Because good research needs good data

RDMF12: notes from breakout group 3 (Crossing Boundaries)

Martin Donnelly | 02 December 2014

"Crossing boundaries: How do we cope with crossing institutional boundaries to communicate with systems we can’t control?"

This breakout group was proposed and chaired by Jez Cope, Research Data Support Manager at Imperial College London. Jez began by outlining his motivation for proposing the topic, namely a recent conversation with an astrophysicist who needs to process data originating from multiple facilities, in different parts of the world, and the challenges presented in capturing this in an institutional data catalogue.

Part of the challenge was knowing what internal systems were in use and relevant. One of the first things we did in this RDMF event was create a crowdsourced list of data-relevant systems, and collectively we came up with 100 of them. This was by no means exhaustive, and it is a huge challenge for a single institutional data manager to develop and maintain a coherent and accurate picture of the changing landscape of systems used within – and beyond – his or her institution.

Some frustrations were expressed that new systems were still being designed and rolled out without interoperability being ‘baked in’ from the start. To an extent this is understandable when commercial vendors want to lock their customers in to a particular solution, but it’s annoying when publicly-backed systems such as Researchfish don’t have the flexibility to automatically pass information between it and other systems. In library systems, workarounds and manual workflows have been developed to overcome these problems, but it remains an unnecessary irritant, and a drain on resources. The REF software and EPrints plugins were cited as examples of this.
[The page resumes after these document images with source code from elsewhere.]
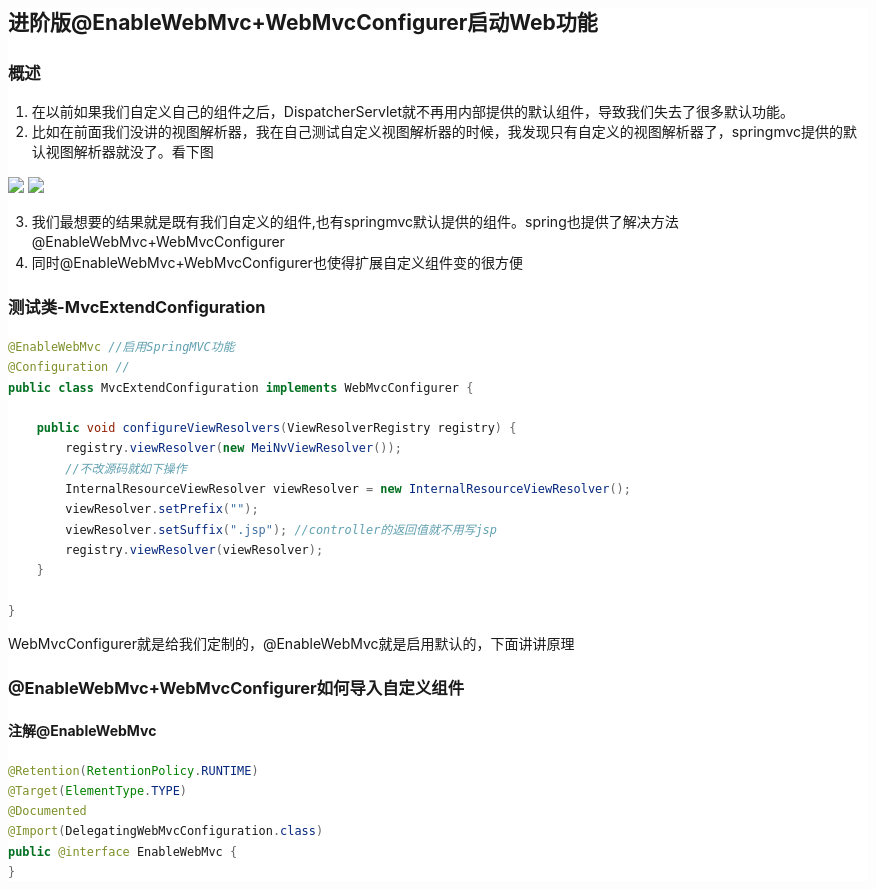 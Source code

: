 





## 进阶版@EnableWebMvc+WebMvcConfigurer启动Web功能

### 概述

1. 在以前如果我们自定义自己的组件之后，DispatcherServlet就不再用内部提供的默认组件，导致我们失去了很多默认功能。
2. 比如在前面我们没讲的视图解析器，我在自己测试自定义视图解析器的时候，我发现只有自定义的视图解析器了，springmvc提供的默认视图解析器就没了。看下图

<img src="https://npm.elemecdn.com/youthlql@1.0.6/spring-sourcecode-v1/chapter_11/image-20211021174122938.png"/>

<img src="https://npm.elemecdn.com/youthlql@1.0.6/spring-sourcecode-v1/chapter_11/image-20211021174320909.png"/>

3. 我们最想要的结果就是既有我们自定义的组件,也有springmvc默认提供的组件。spring也提供了解决方法@EnableWebMvc+WebMvcConfigurer
4. 同时@EnableWebMvc+WebMvcConfigurer也使得扩展自定义组件变的很方便

### 测试类-MvcExtendConfiguration

```java
@EnableWebMvc //启用SpringMVC功能
@Configuration //
public class MvcExtendConfiguration implements WebMvcConfigurer {

	public void configureViewResolvers(ViewResolverRegistry registry) {
		registry.viewResolver(new MeiNvViewResolver());
		//不改源码就如下操作
		InternalResourceViewResolver viewResolver = new InternalResourceViewResolver();
		viewResolver.setPrefix("");
		viewResolver.setSuffix(".jsp"); //controller的返回值就不用写jsp
		registry.viewResolver(viewResolver);
	}

}
```

WebMvcConfigurer就是给我们定制的，@EnableWebMvc就是启用默认的，下面讲讲原理



### @EnableWebMvc+WebMvcConfigurer如何导入自定义组件

#### 注解@EnableWebMvc

```java
@Retention(RetentionPolicy.RUNTIME)
@Target(ElementType.TYPE)
@Documented
@Import(DelegatingWebMvcConfiguration.class)
public @interface EnableWebMvc {
}
```
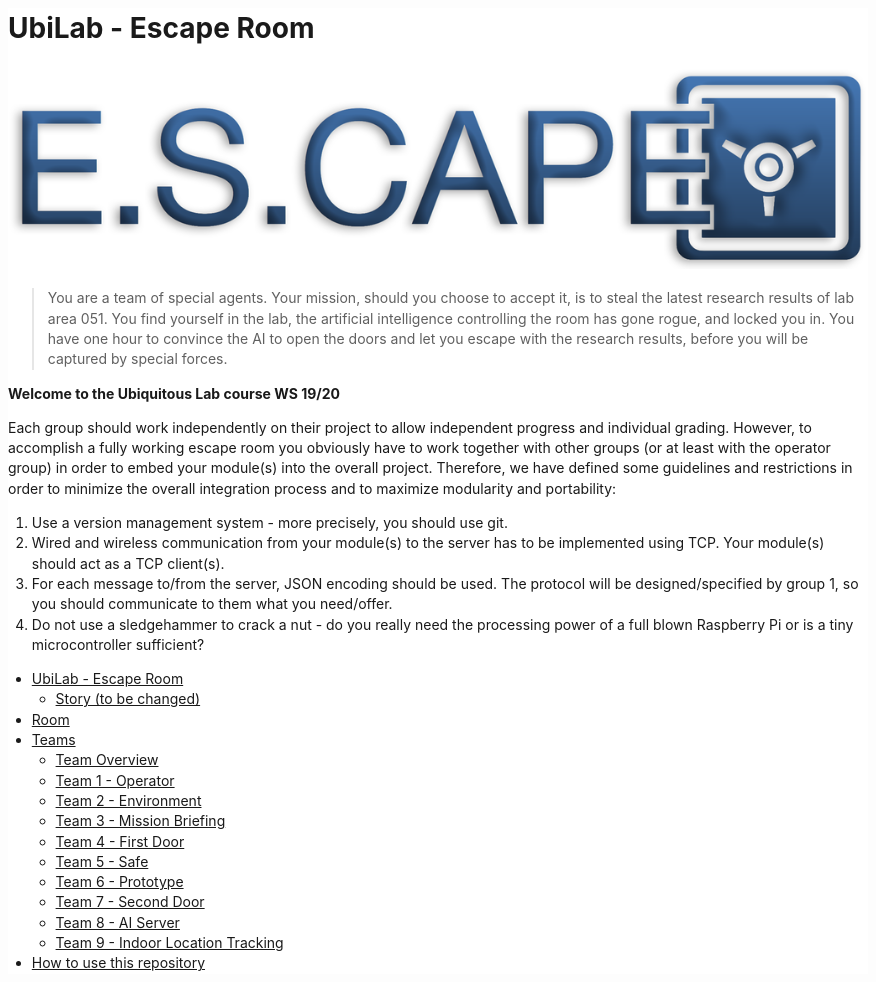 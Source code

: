 # UbiLab - Escape Room

![ubilab-escape-banner](/doc/img/ue-banner4.png)

> You are a team of special agents. Your mission, should you choose to accept it, is to steal the latest research results of lab area 051. You find yourself in the lab, the artificial intelligence controlling the room has gone rogue, and locked you in. You have one hour to convince the AI to open the doors and let you escape with the research results, before you will be captured by special forces.

**Welcome to the Ubiquitous Lab course WS 19/20**

Each group should work independently on their project to allow independent progress and individual grading. However, to accomplish a fully working escape room you obviously have to work together with other groups (or at least with the operator group) in order to embed your module(s) into the overall project. Therefore, we have defined some guidelines and restrictions in order to minimize the overall integration process and to maximize modularity and portability:
1. Use a version management system - more precisely, you should use git.
2. Wired and wireless communication from your module(s) to the server has to be implemented using TCP. Your module(s) should act as a TCP client(s).
3. For each message to/from the server, JSON encoding should be used. The protocol will be designed/specified by group 1, so you should communicate to them what you need/offer.
4. Do not use a sledgehammer to crack a nut - do you really need the processing power of a full blown Raspberry Pi or is a tiny microcontroller sufficient?

- [UbiLab - Escape Room](#ubilab---escape-room)
  - [Story (to be changed)](#story-to-be-changed)
- [Room](#room)
- [Teams](#teams)
  - [Team Overview](#team-overview)
  - [Team 1 - Operator](#team-1---operator)
  - [Team 2 - Environment](#team-2---environment)
  - [Team 3 - Mission Briefing](#team-3---mission-briefing)
  - [Team 4 - First Door](#team-4---first-door)
  - [Team 5 - Safe](#team-5---safe)
  - [Team 6 - Prototype](#team-6---prototype)
  - [Team 7 - Second Door](#team-7---second-door)
  - [Team 8 - AI Server](#team-8---ai-server)
  - [Team 9 - Indoor Location Tracking](#team-9---indoor-location-tracking)
- [How to use this repository](#how-to-use-this-repository)
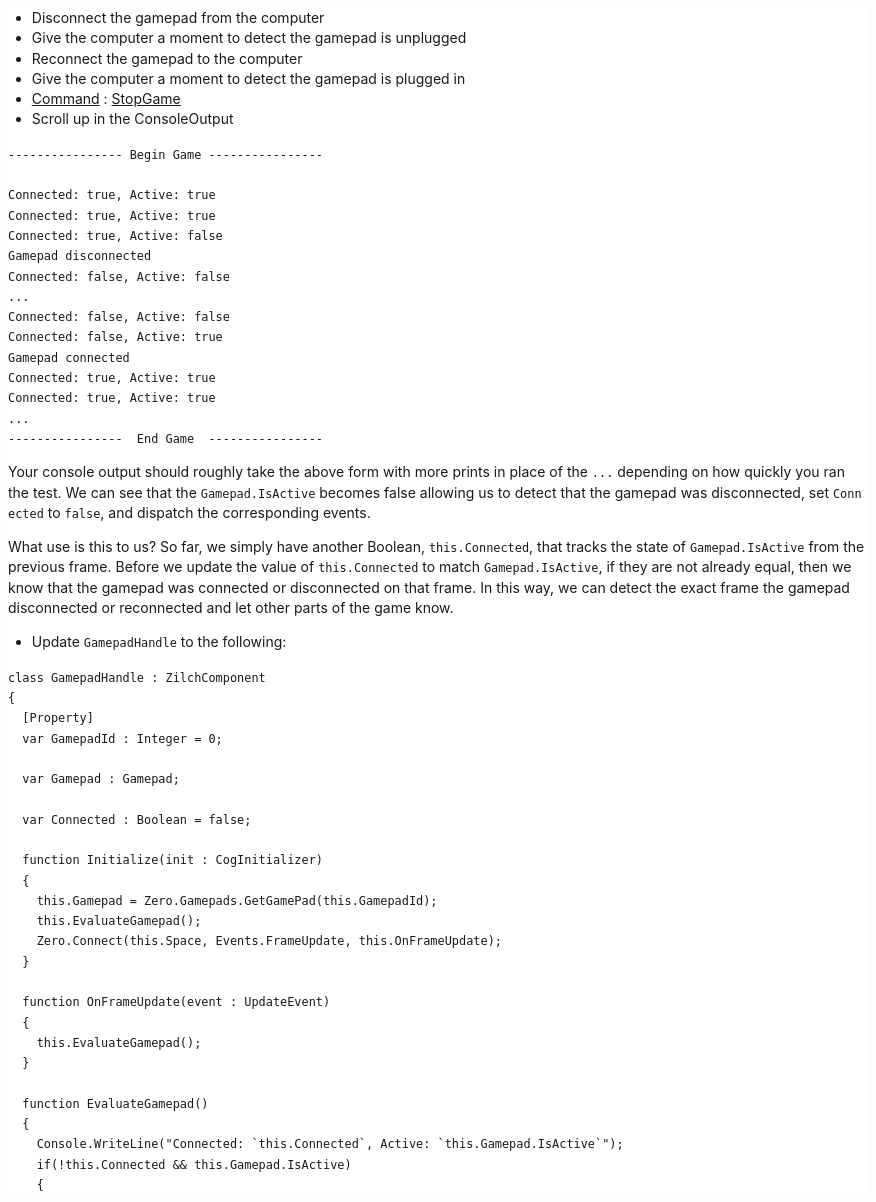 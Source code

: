- Disconnect the gamepad from the computer
 - Give the computer a moment to detect the gamepad is unplugged
- Reconnect the gamepad to the computer
 - Give the computer a moment to detect the gamepad is plugged in
- [ Command](https://github.com/ArendDanielek/ZeroDocsTest/blob/master/zero_editor_documentation/zeromanual/editor/editorcommands/commands.markdown) : [ StopGame](https://github.com/ArendDanielek/ZeroDocsTest/blob/master/code_reference/command_reference.markdown#stopgame)
- Scroll up in the ConsoleOutput 

```name=ConsoleOutput
---------------- Begin Game ----------------

Connected: true, Active: true
Connected: true, Active: true
Connected: true, Active: false
Gamepad disconnected
Connected: false, Active: false
...
Connected: false, Active: false
Connected: false, Active: true
Gamepad connected
Connected: true, Active: true
Connected: true, Active: true
...
----------------  End Game  ----------------
```

Your console output should roughly take the above form with more prints in place of the `...` depending on how quickly you ran the test. We can see that the `Gamepad.IsActive` becomes false allowing us to detect that the gamepad was disconnected, set `Connected` to `false`, and dispatch the corresponding events.

What use is this to us? So far, we simply have another Boolean, `this.Connected`, that tracks the state of `Gamepad.IsActive` from the previous frame. Before we update the value of `this.Connected` to match `Gamepad.IsActive`, if they are not already equal, then we know that the gamepad was connected or disconnected on that frame. In this way, we can detect the exact frame the gamepad disconnected or reconnected and let other parts of the game know.

- Update `GamepadHandle` to the following:
```name=GamepadHandle Sending Events, lang=csharp
class GamepadHandle : ZilchComponent
{
  [Property]
  var GamepadId : Integer = 0;
  
  var Gamepad : Gamepad;
  
  var Connected : Boolean = false;
  
  function Initialize(init : CogInitializer)
  {
    this.Gamepad = Zero.Gamepads.GetGamePad(this.GamepadId);
    this.EvaluateGamepad();
    Zero.Connect(this.Space, Events.FrameUpdate, this.OnFrameUpdate);
  }

  function OnFrameUpdate(event : UpdateEvent)
  {
    this.EvaluateGamepad();
  }
  
  function EvaluateGamepad()
  {
    Console.WriteLine("Connected: `this.Connected`, Active: `this.Gamepad.IsActive`");
    if(!this.Connected && this.Gamepad.IsActive)
    {
```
Furthermore, the use of standards and APIs help to mitigate the risk of future change, and these should be encouraged/demanded wherever possible. One problem with the procurement process is that the person making the ultimate decision over which system to invest in often has a singular perspective, and so long as the software meets his or her direct needs, little additional thought is given to the other systems which will need to interface with it in the future!

We spoke a little about the researchers’ perspective. They only tend to see this as a problem if it means they get hassled to produce information, or worse produce and enter it more than once. A certain amount of this can be taken care of by institutional/library support staff, but there is a question mark over whether this is the best use of library staff time, and the general consensus is that only the researchers themselves can produce sufficiently high quality metadata, so incompatible (or insufficiently interoperable) subsystems are actually quite a serious problem.

We came up with a list of three concrete outcomes that could emerge from the discussion:

  1. A checklist of software functionality that libraries/institutional data coordinators can provide to senior managers to help them choose products, although we did note that Jisc’s single procurement framework for CRIS systems is a start, at least. This would help to formulate requirements and then subsequently match them against potential solutions, potentially using the Tim Berners-Lee ‘5 star’ Open Data metric to rate offerings.
  2. We identified a potential role for the RDA to provide guidance on implementation of standards for data governance and management, in-keeping with its consensus-driven approach. This would require all institutions to sign up voluntarily to a code of conduct, specifically committing to working with owners of existing standards instead of tweaking to fit their own special use cases! (We also wondered whether there might be a role for DCC and/or Jisc to do the lobbying/advocacy work with the funders and publishers, and whether this might fit into the proposed RDRDS 2?)
  3. And finally, a concrete outcome that we can all start on immediately, namely starting to build relationships with other support services within your institution BEFORE you need to ask them for something — find some contacts at your level and invite them for coffee and a chat, try to understand what they do and help them understand what you do! We noted that system silos and human silos are different problems, but very much related.

The major selling points of these outcomes would be genuine efficiencies in terms of time and money. But widespread cooperation is by no means guaranteed, as it’s not in vendors’ interests to make it easy to chop and change between systems. They want you locked in.

(Report by Martin Donnelly, DCC)